My second daughter asked me once, after one of my depressive spells and some sad conversation, why she was born. I Knew the spirit of the question, but I did not answer it, I answered the word, I answered the literal, took all the liberty I could to ignore what she was really asking. I told her I had sex with her mother, and that was why she was here. I had hoped she would've laughed at that, taken it as a joke, or at least something other than to continue on with the subject.

But even if she didn't continue, I had already answered the spirit of her word, had already broken my own illusion. It didn't matter if she laughed or moved on, none of it mattered now, she'd die all the same because of my own thoughts.

She did rephrase it though, made the spirit and word one; made it impossible for me to take any liberty in my next answer. She forced me to say what I had wished not to.

"Because I have use for you." was my truthful answer

It was the mane that bobbed about, it was the laughter and joy that filled the halls of our home. I wanted those things in my life, I wanted to know that this happy, little person existed because of me, as proof that I could create more than despair and terror, to know my wish and all my sacrifices weren't for nothing.
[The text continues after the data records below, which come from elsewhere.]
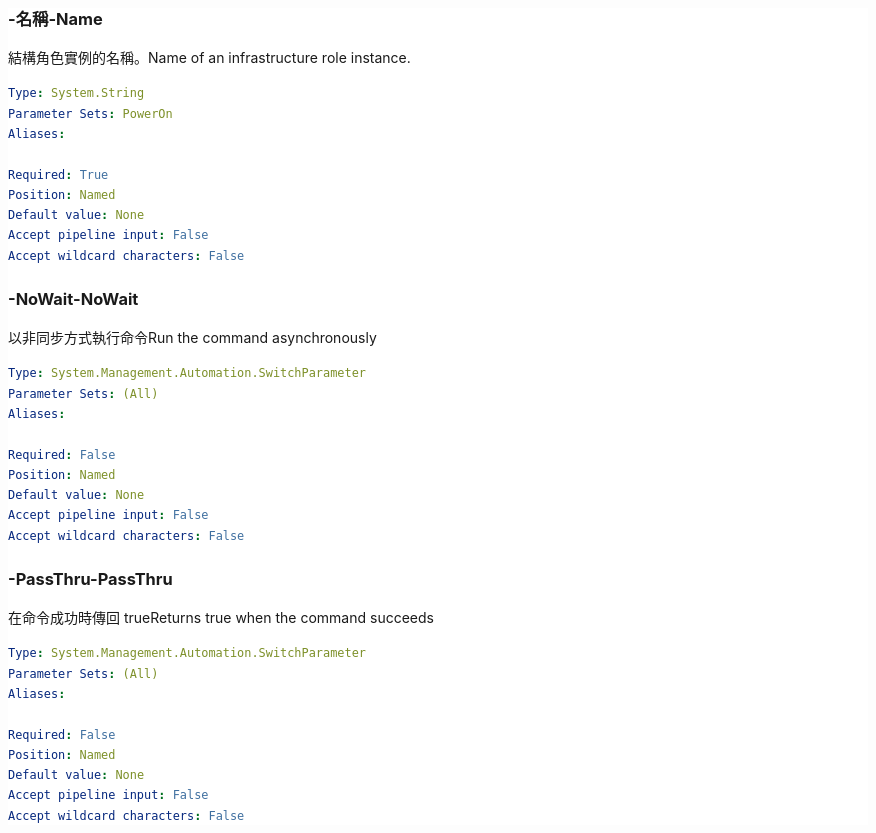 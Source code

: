 ### <span data-ttu-id="cde44-122">-名稱</span><span class="sxs-lookup"><span data-stu-id="cde44-122">-Name</span></span>
<span data-ttu-id="cde44-123">結構角色實例的名稱。</span><span class="sxs-lookup"><span data-stu-id="cde44-123">Name of an infrastructure role instance.</span></span>

```yaml
Type: System.String
Parameter Sets: PowerOn
Aliases:

Required: True
Position: Named
Default value: None
Accept pipeline input: False
Accept wildcard characters: False

```

### <span data-ttu-id="cde44-124">-NoWait</span><span class="sxs-lookup"><span data-stu-id="cde44-124">-NoWait</span></span>
<span data-ttu-id="cde44-125">以非同步方式執行命令</span><span class="sxs-lookup"><span data-stu-id="cde44-125">Run the command asynchronously</span></span>

```yaml
Type: System.Management.Automation.SwitchParameter
Parameter Sets: (All)
Aliases:

Required: False
Position: Named
Default value: None
Accept pipeline input: False
Accept wildcard characters: False

```

### <span data-ttu-id="cde44-126">-PassThru</span><span class="sxs-lookup"><span data-stu-id="cde44-126">-PassThru</span></span>
<span data-ttu-id="cde44-127">在命令成功時傳回 true</span><span class="sxs-lookup"><span data-stu-id="cde44-127">Returns true when the command succeeds</span></span>

```yaml
Type: System.Management.Automation.SwitchParameter
Parameter Sets: (All)
Aliases:

Required: False
Position: Named
Default value: None
Accept pipeline input: False
Accept wildcard characters: False

```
There was a dark aura between us for many days after that; but eventually she got over it, and resumed smiling and laughing full-heartedly, as my words, his words, continued to fester in my head. Memories resurfaced, things I'd forgotten, things that only used to nip at the back of my mind but were mostly ignored. Their bites became hard, no longer did her smile bring me joy, no longer did the laughs and wild mane bring me happiness. At the height of her joy I remembered the depths of my despair, in her throes of laughter I remembered being more used than her.

I did not care for my daughter; I cared for the happiness she'd once brought me, cared for her once virulent smiles and joys. Her status as my spawn was almost irrelevant; it only made it easier to make her happy and in turn satisfy my selfish pursuit. But that river of satisfaction was dammed now; her existence no longer did me good. All it did was remind me of the past, remind me of all I'd lost, my wife, my comrades, of that day on the shores of recreation. Whenever I looked at her I saw someone else; whenever I looked down upon her, I felt like someone else.

She had outlived her purpose, I got no more joy from her smile, it was only those flashes of some terrible memory, or a guttural feeling of regret mixed with no small amount of rage.

I put her to bed one last time, tucked her in like she was much younger than she was, and she fell asleep with an ignorant smile, as I remembered sleeping out in the cold.

I sedated her, and carried her from the room, the cathedral lit halls of Teppelin were silent, aside from my feet smacking on the cold floor not a single Beastman stirred. I carried my daughter for the last time, she was a young woman, this would be my last memory of her, smiling and in my arms.

To a crate with her, and to a canyon with that crate

She, the first, was the only one I ferried across the oceans, the first of my children I'd kill.

I never grieved for her, nor any after, all the tears that came, every depressive spell, where for reasons and events that occurred long before any of their births.

Looking at Nia now, with her little army and that red Gunman, it seems the Beastmen are no longer capable of taking out the trash.

"Nia."

"It has been a long time, my father."